BEGIN Given records
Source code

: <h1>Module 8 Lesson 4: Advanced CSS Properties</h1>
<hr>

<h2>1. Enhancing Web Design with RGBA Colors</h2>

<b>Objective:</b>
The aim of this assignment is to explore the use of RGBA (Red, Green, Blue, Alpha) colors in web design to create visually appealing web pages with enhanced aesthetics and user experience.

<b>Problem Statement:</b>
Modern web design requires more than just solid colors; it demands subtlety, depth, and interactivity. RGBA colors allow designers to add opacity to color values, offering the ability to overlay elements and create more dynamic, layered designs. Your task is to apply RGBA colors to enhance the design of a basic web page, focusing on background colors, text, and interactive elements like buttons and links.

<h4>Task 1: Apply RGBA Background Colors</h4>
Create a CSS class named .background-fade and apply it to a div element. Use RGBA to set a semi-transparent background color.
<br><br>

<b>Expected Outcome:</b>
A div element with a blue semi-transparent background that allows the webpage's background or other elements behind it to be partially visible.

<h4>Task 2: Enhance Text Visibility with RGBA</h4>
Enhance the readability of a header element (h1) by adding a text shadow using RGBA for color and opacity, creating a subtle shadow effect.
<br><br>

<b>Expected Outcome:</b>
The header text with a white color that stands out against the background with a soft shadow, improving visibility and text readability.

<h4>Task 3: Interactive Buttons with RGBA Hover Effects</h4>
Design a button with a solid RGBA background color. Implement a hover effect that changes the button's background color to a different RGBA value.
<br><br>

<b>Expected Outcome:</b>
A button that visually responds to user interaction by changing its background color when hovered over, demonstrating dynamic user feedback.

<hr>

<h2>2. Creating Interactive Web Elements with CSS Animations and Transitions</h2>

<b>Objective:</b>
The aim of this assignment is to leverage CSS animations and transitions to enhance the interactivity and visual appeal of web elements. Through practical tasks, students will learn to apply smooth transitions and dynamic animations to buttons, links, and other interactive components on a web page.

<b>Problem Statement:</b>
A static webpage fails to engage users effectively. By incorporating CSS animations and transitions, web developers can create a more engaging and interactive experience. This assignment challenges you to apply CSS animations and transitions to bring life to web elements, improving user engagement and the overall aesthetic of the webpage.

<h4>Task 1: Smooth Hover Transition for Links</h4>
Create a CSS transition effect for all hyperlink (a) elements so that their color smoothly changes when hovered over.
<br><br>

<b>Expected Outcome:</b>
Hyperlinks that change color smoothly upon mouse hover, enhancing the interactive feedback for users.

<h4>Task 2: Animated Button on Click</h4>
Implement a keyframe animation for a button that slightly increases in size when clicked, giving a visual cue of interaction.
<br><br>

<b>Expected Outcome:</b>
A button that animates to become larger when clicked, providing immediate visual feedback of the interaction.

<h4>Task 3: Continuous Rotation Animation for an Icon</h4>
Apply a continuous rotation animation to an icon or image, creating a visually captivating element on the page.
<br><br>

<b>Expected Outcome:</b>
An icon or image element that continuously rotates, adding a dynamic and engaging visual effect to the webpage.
END Given records
BEGIN Given records
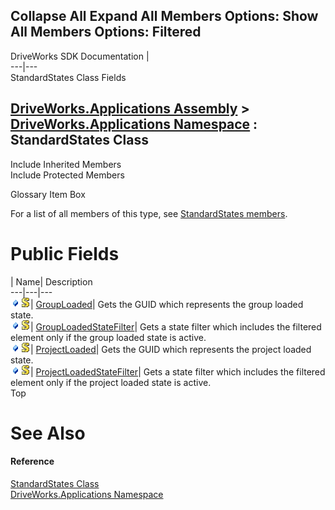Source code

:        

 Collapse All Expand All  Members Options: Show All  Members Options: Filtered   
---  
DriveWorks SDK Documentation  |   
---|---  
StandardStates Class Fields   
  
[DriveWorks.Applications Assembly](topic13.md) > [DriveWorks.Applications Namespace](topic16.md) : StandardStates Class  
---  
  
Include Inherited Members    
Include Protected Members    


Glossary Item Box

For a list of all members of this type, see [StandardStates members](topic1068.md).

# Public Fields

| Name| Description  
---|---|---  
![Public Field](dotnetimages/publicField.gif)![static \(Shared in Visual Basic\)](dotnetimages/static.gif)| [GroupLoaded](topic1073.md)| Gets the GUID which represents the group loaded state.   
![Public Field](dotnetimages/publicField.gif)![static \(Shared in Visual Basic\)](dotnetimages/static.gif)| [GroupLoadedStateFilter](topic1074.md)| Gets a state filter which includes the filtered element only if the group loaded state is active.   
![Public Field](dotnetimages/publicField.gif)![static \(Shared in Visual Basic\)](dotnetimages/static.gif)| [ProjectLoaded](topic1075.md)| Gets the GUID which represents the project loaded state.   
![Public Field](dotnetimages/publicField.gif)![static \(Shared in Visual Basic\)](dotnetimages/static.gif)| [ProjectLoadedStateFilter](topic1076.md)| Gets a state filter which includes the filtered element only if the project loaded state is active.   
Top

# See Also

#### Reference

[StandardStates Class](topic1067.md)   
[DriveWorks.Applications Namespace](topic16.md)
END Given records
Starting at the line above that holds "For a list of" and ending at the line that holds "group loaded state.", transcribe each line exactly and include no other lines.

Finished exercise.
For a list of all members of this type, see [StandardStates members](topic1068.md).

# Public Fields

| Name| Description  
---|---|---  
![Public Field](dotnetimages/publicField.gif)![static \(Shared in Visual Basic\)](dotnetimages/static.gif)| [GroupLoaded](topic1073.md)| Gets the GUID which represents the group loaded state.   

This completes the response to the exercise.